How common is "jitter suppression" in DACs?

[tlr]

A common argument I've seen against SPDIF, especially optical TOSLINK, is they sometimes use the incoming data as the clock source, which could potentially have a lot of jitter depending on the source, compared to asynchronous USB DACs which use an internal clock. But I also know some DACs include "jitter suppression" which essentially reclocks the signal using an internal clock. For example from the RME ADI-2 DAC's manual:

The ADI-2 DAC supports sample rates between 44.1 kHz and 768 kHz. Furthermore, RME's SteadyClock FS guarantees exceptional performance in all clock modes. Thanks to a highly efficient jitter suppression, the DA-conversion always operates on highest sonic level, being completely independent from the quality of the incoming clock signal.​

​

How common is this in the current generation of DACs?

 

[Blumlein 88]

Firstly, any SPDIF (coax, AES, Toslink) is going to require recovering the clock from the SPDIF connection. Some gear is better at that than others. Usually jitter will be higher than USB because the local clock on the DAC can be used.

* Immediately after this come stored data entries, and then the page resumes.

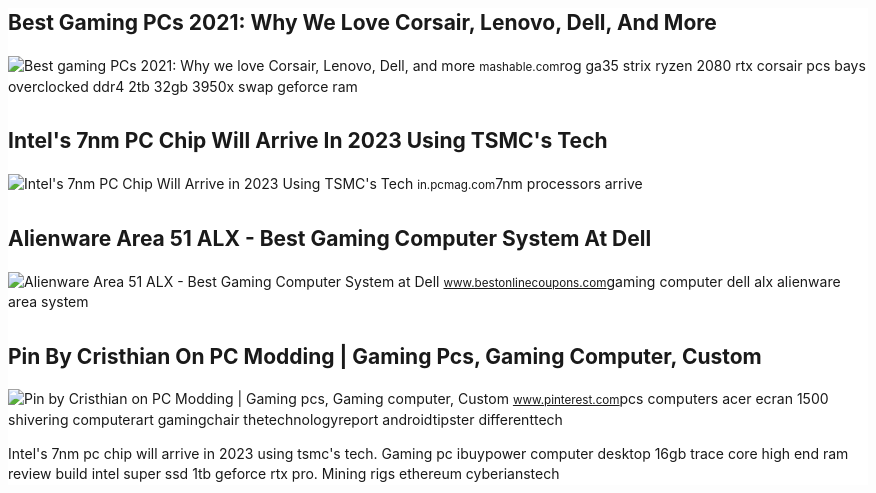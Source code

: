Best Gaming PCs 2021: Why We Love Corsair, Lenovo, Dell, And More
-----------------------------------------------------------------

 ![Best gaming PCs 2021: Why we love Corsair, Lenovo, Dell, and more](https://mondrian.mashable.com/uploads%252Fcard%252Fimage%252F1517860%252Fe29642a2-fe79-4594-b639-1867ad6f37e7.jpg%252F480x0.jpg?signature=CBrM7wK849anXEFme5vbGc1PtmE=&source=https:%2F%2Fblueprint-api-production.s3.amazonaws.com) <small>mashable.com</small>rog ga35 strix ryzen 2080 rtx corsair pcs bays overclocked ddr4 2tb 32gb 3950x swap geforce ram

Intel's 7nm PC Chip Will Arrive In 2023 Using TSMC's Tech
---------------------------------------------------------

 ![Intel's 7nm PC Chip Will Arrive in 2023 Using TSMC's Tech](https://sm.pcmag.com/t/pcmag_in/news/i/intels-7nm/intels-7nm-pc-chip-will-arrive-in-2023-using-tsmcs-tech_wxg7.1200.jpg) <small>in.pcmag.com</small>7nm processors arrive

Alienware Area 51 ALX - Best Gaming Computer System At Dell
-----------------------------------------------------------

 ![Alienware Area 51 ALX - Best Gaming Computer System at Dell](https://www.bestonlinecoupons.com/deals/images/b/130982.jpg) <small>www.bestonlinecoupons.com</small>gaming computer dell alx alienware area system

Pin By Cristhian On PC Modding | Gaming Pcs, Gaming Computer, Custom
--------------------------------------------------------------------

 ![Pin by Cristhian on PC Modding | Gaming pcs, Gaming computer, Custom](https://i.pinimg.com/originals/d5/26/5d/d5265dbf0bd3628373eaec1ba62cfb81.jpg) <small>www.pinterest.com</small>pcs computers acer ecran 1500 shivering computerart gamingchair thetechnologyreport androidtipster differenttech

Intel's 7nm pc chip will arrive in 2023 using tsmc's tech. Gaming pc ibuypower computer desktop 16gb trace core high end ram review build intel super ssd 1tb geforce rtx pro. Mining rigs ethereum cyberianstech
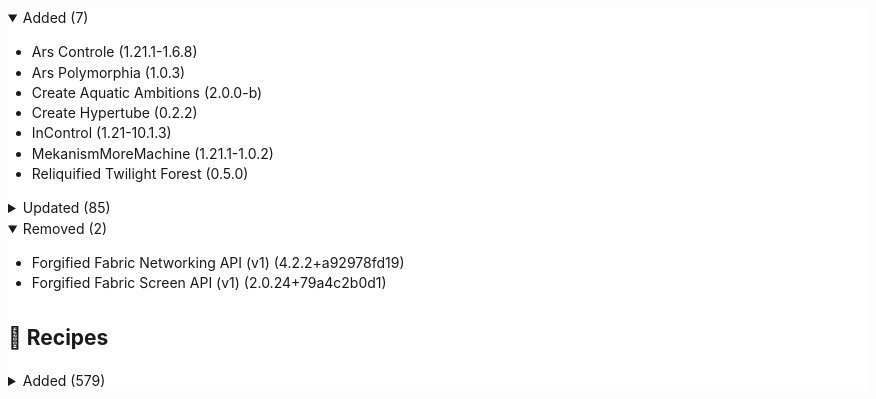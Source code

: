 <details open>
<summary>Added (7)</summary>

- Ars Controle (1.21.1-1.6.8)
- Ars Polymorphia (1.0.3)
- Create Aquatic Ambitions (2.0.0-b)
- Create Hypertube (0.2.2)
- InControl (1.21-10.1.3)
- MekanismMoreMachine (1.21.1-1.0.2)
- Reliquified Twilight Forest (0.5.0)

</details>

<details><summary>Updated (85)</summary></details>

<details open>
<summary>Removed (2)</summary>

- Forgified Fabric Networking API (v1) (4.2.2+a92978fd19)
- Forgified Fabric Screen API (v1) (2.0.24+79a4c2b0d1)

</details>

## 🍳 Recipes

<details>
<summary>Added (579)</summary>
<blockquote>

<details>
<summary>allthemods/create/creative_blaze_cake</summary>

```diff
+{
+  type: "create:mechanical_crafting"
+  accept_mirrored: false
+  category: "misc"
+  key: {
+    A: {
+      item: "pamhc2foodextended:lemondrizzlecakeitem"
+    }
+    B: {
+      item: "pamhc2foodcore:pumpkincheesecakeitem"
+    }
+    C: {
+      item: "pamhc2foodextended:fruitcakeitem"
+    }
+    D: {
+      item: "pamhc2foodextended:chocolatesprinklecakeitem"
+    }
+    E: {
+      item: "pamhc2foodextended:holidaycakeitem"
+    }
+    F: {
+      item: "pamhc2foodextended:mochicakeitem"
+    }
+    G: {
+      item: "pamhc2foodcore:chocolatecakeitem"
+    }
+    H: {
+      item: "allthetweaks:atm_star"
+    }
+    I: {
+      item: "pamhc2foodcore:carrotcakeitem"
+    }
+    J: {
+      item: "pamhc2foodcore:cheesecakeitem"
```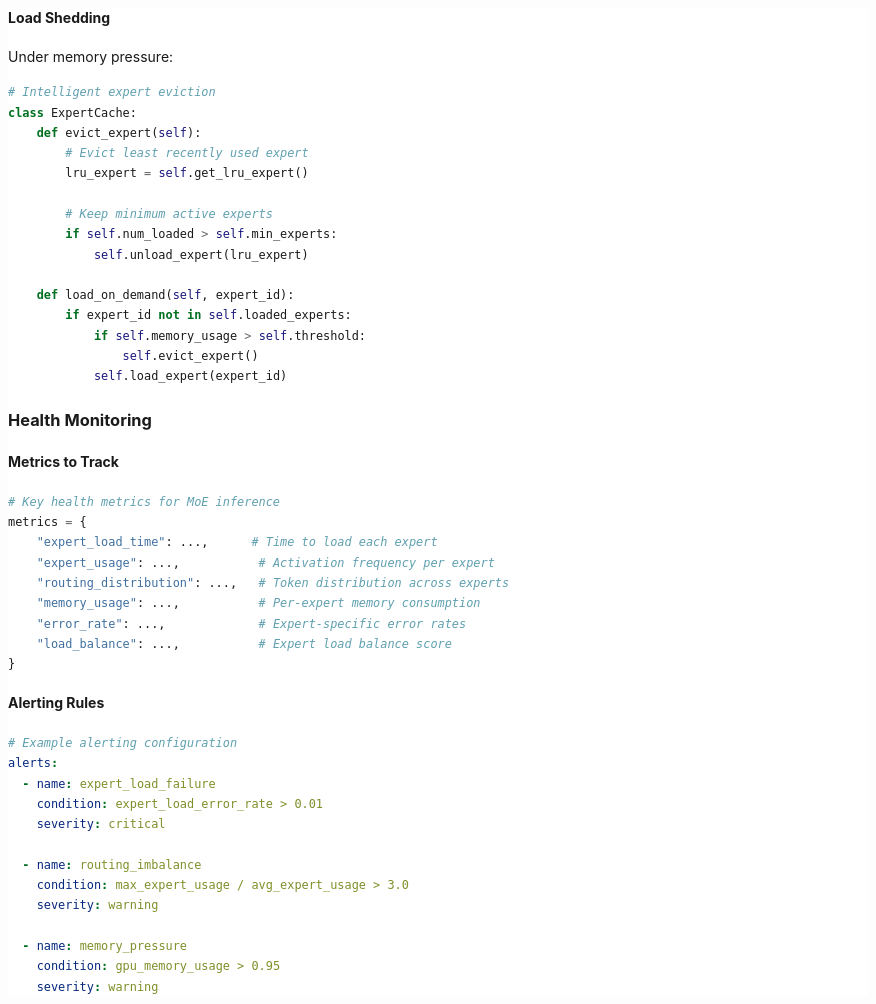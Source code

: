 #### Load Shedding

Under memory pressure:

```python
# Intelligent expert eviction
class ExpertCache:
    def evict_expert(self):
        # Evict least recently used expert
        lru_expert = self.get_lru_expert()
        
        # Keep minimum active experts
        if self.num_loaded > self.min_experts:
            self.unload_expert(lru_expert)
            
    def load_on_demand(self, expert_id):
        if expert_id not in self.loaded_experts:
            if self.memory_usage > self.threshold:
                self.evict_expert()
            self.load_expert(expert_id)
```

### Health Monitoring

#### Metrics to Track

```python
# Key health metrics for MoE inference
metrics = {
    "expert_load_time": ...,      # Time to load each expert
    "expert_usage": ...,           # Activation frequency per expert
    "routing_distribution": ...,   # Token distribution across experts
    "memory_usage": ...,           # Per-expert memory consumption
    "error_rate": ...,             # Expert-specific error rates
    "load_balance": ...,           # Expert load balance score
}
```

#### Alerting Rules

```yaml
# Example alerting configuration
alerts:
  - name: expert_load_failure
    condition: expert_load_error_rate > 0.01
    severity: critical
    
  - name: routing_imbalance
    condition: max_expert_usage / avg_expert_usage > 3.0
    severity: warning
    
  - name: memory_pressure
    condition: gpu_memory_usage > 0.95
    severity: warning
```
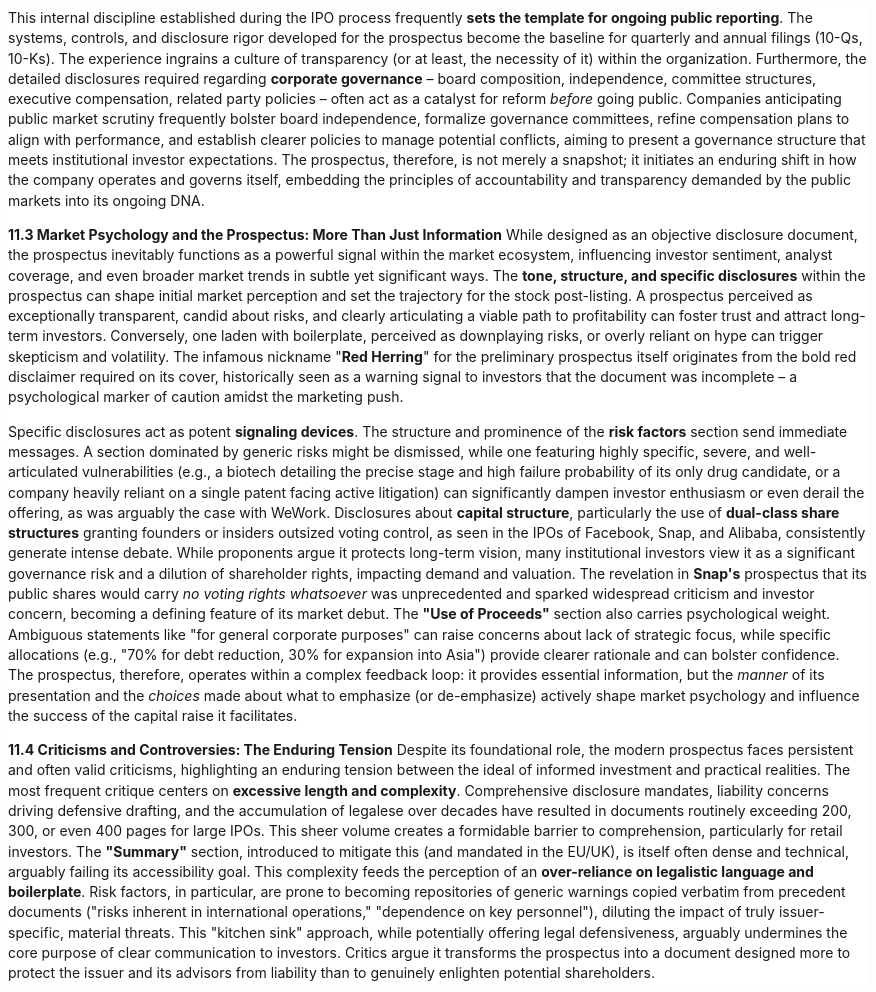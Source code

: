 This internal discipline established during the IPO process frequently **sets the template for ongoing public reporting**. The systems, controls, and disclosure rigor developed for the prospectus become the baseline for quarterly and annual filings (10-Qs, 10-Ks). The experience ingrains a culture of transparency (or at least, the necessity of it) within the organization. Furthermore, the detailed disclosures required regarding **corporate governance** – board composition, independence, committee structures, executive compensation, related party policies – often act as a catalyst for reform *before* going public. Companies anticipating public market scrutiny frequently bolster board independence, formalize governance committees, refine compensation plans to align with performance, and establish clearer policies to manage potential conflicts, aiming to present a governance structure that meets institutional investor expectations. The prospectus, therefore, is not merely a snapshot; it initiates an enduring shift in how the company operates and governs itself, embedding the principles of accountability and transparency demanded by the public markets into its ongoing DNA.

**11.3 Market Psychology and the Prospectus: More Than Just Information**
While designed as an objective disclosure document, the prospectus inevitably functions as a powerful signal within the market ecosystem, influencing investor sentiment, analyst coverage, and even broader market trends in subtle yet significant ways. The **tone, structure, and specific disclosures** within the prospectus can shape initial market perception and set the trajectory for the stock post-listing. A prospectus perceived as exceptionally transparent, candid about risks, and clearly articulating a viable path to profitability can foster trust and attract long-term investors. Conversely, one laden with boilerplate, perceived as downplaying risks, or overly reliant on hype can trigger skepticism and volatility. The infamous nickname "**Red Herring**" for the preliminary prospectus itself originates from the bold red disclaimer required on its cover, historically seen as a warning signal to investors that the document was incomplete – a psychological marker of caution amidst the marketing push.

Specific disclosures act as potent **signaling devices**. The structure and prominence of the **risk factors** section send immediate messages. A section dominated by generic risks might be dismissed, while one featuring highly specific, severe, and well-articulated vulnerabilities (e.g., a biotech detailing the precise stage and high failure probability of its only drug candidate, or a company heavily reliant on a single patent facing active litigation) can significantly dampen investor enthusiasm or even derail the offering, as was arguably the case with WeWork. Disclosures about **capital structure**, particularly the use of **dual-class share structures** granting founders or insiders outsized voting control, as seen in the IPOs of Facebook, Snap, and Alibaba, consistently generate intense debate. While proponents argue it protects long-term vision, many institutional investors view it as a significant governance risk and a dilution of shareholder rights, impacting demand and valuation. The revelation in **Snap's** prospectus that its public shares would carry *no voting rights whatsoever* was unprecedented and sparked widespread criticism and investor concern, becoming a defining feature of its market debut. The **"Use of Proceeds"** section also carries psychological weight. Ambiguous statements like "for general corporate purposes" can raise concerns about lack of strategic focus, while specific allocations (e.g., "70% for debt reduction, 30% for expansion into Asia") provide clearer rationale and can bolster confidence. The prospectus, therefore, operates within a complex feedback loop: it provides essential information, but the *manner* of its presentation and the *choices* made about what to emphasize (or de-emphasize) actively shape market psychology and influence the success of the capital raise it facilitates.

**11.4 Criticisms and Controversies: The Enduring Tension**
Despite its foundational role, the modern prospectus faces persistent and often valid criticisms, highlighting an enduring tension between the ideal of informed investment and practical realities. The most frequent critique centers on **excessive length and complexity**. Comprehensive disclosure mandates, liability concerns driving defensive drafting, and the accumulation of legalese over decades have resulted in documents routinely exceeding 200, 300, or even 400 pages for large IPOs. This sheer volume creates a formidable barrier to comprehension, particularly for retail investors. The **"Summary"** section, introduced to mitigate this (and mandated in the EU/UK), is itself often dense and technical, arguably failing its accessibility goal. This complexity feeds the perception of an **over-reliance on legalistic language and boilerplate**. Risk factors, in particular, are prone to becoming repositories of generic warnings copied verbatim from precedent documents ("risks inherent in international operations," "dependence on key personnel"), diluting the impact of truly issuer-specific, material threats. This "kitchen sink" approach, while potentially offering legal defensiveness, arguably undermines the core purpose of clear communication to investors. Critics argue it transforms the prospectus into a document designed more to protect the issuer and its advisors from liability than to genuinely enlighten potential shareholders.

Is that audible? Not likely unless the gear is really horrible. I wouldn't trust a Schiit product to get it right. There are some others than have odd difficulty with it (like an Emotiva UMC200 theater processor). In general it shouldn't be an issue, and certainly not with something as well designed as the RME offering. You couldn't know for certain without some measuring. Usually it will not be an issue.

 

[yummy]

no. depends on analog PLL. and many don't have this section at all. some are chip solution, many don't have it either

 

[tired_guru]

Firstly, any SPDIF (coax, AES, Toslink) is going to require recovering the clock from the SPDIF connection. Some gear is better at that than others. Usually jitter will be higher than USB because the local clock on the DAC can be used.

Is that audible? Not likely unless the gear is really horrible. I wouldn't trust a Schiit product to get it right. There are some others than have odd difficulty with it (like an Emotiva UMC200 theater processor). In general it shouldn't be an issue, and certainly not with something as well designed as the RME offering. You couldn't know for certain without some measuring. Usually it will not be an issue.

Yes it is going to recover the clock, but then, in some projects like AUNE S16, you can have fpga FIFO buffer with reclocking all samples before they go to the dac. I wonder why it is so hard or expensive to do, that this is only dac I know able to do it (now discontinued anyway ; / ). There is nothing more important than isolating galvanically from extremely noisy PC stuff, especially its ground with tons of shit + also being vulnerable for potential ground loops etc

Why not prepare TOSLINK input with FPGA FIFO reclocking stage using here great low phase noise oscillators, then go to the dac and having great combo instead of putting a lot of effort in isolating USB inputs (which not always is well implemented in many dacs) ?

Would love to hear what's Amir explanation/thoughts of this idea.

This is just wrong IMHO and put a lot of users in danger of dropping performance in specific systems when connecting USB, then another external amp to the dac etc. A lot of noise, interferences, ground loops can take place there, especially when one of components is connected to PC with poor isolation (there is also important how many prongs are on plug in, what kind of electric installation is there etc).

This is how the block diagram looks like and how it should be done by all (downside will be limitation of max sampling frequency or DSD ->only some 64 DoP if I recall through optical, fmax I think up to 192kHz (all depends on quality opto electronics used), officially 96k but for me 44,1k and most of people this is like 80-90% of collection and I would prefere this kind of solution, if somebody really needs dsd like 512 or 384k pcm, feel free to use USB then, it is your choice):

Effect of that was obvious - during auditions I was able to get exactly the same sound quality from very old, crap quality players with optical output as when using USB XMOS async input of the dac. But having completely free system of any crap being transmitted through noisy ground of other components or creating unwanted ground loops thus being sure I am listening to max performance of the unit itself without any degradation.

 

[tlr]

in some projects like AUNE S16, you can have fpga FIFO buffer with reclocking all samples before they go to the dac

How’s this different from what the RME ADI-2 does (mentioned in my original post)?

 

[tired_guru]

How’s this different from what the RME ADI-2 does (mentioned in my original post)?

Not 100% sure how it's implemented inside RME, but they don't use external implementation of fifo buffer to gather all samples first from toslink/coaxial and reclock them with own oscillators before passsing to the dac chip. I think RME just uses jitter time domain eliminator in the dac chip itself (every modern dac has this kind of ability, ESS - patented time jitter eliminator but for me it should be done before processing). So signal is passed directly to the dac without any reclocking first (unlike USB where in async mode xmos with extra own oscillators do the job perfectly thus differences between toslink & usb in many dacs regarding jitter). So there can be only jitter removal into some level, depending on the incoming signal. In example of s16, all jitter can be completely removed before passed to the dac chip.

Correct me someone if I am wrong.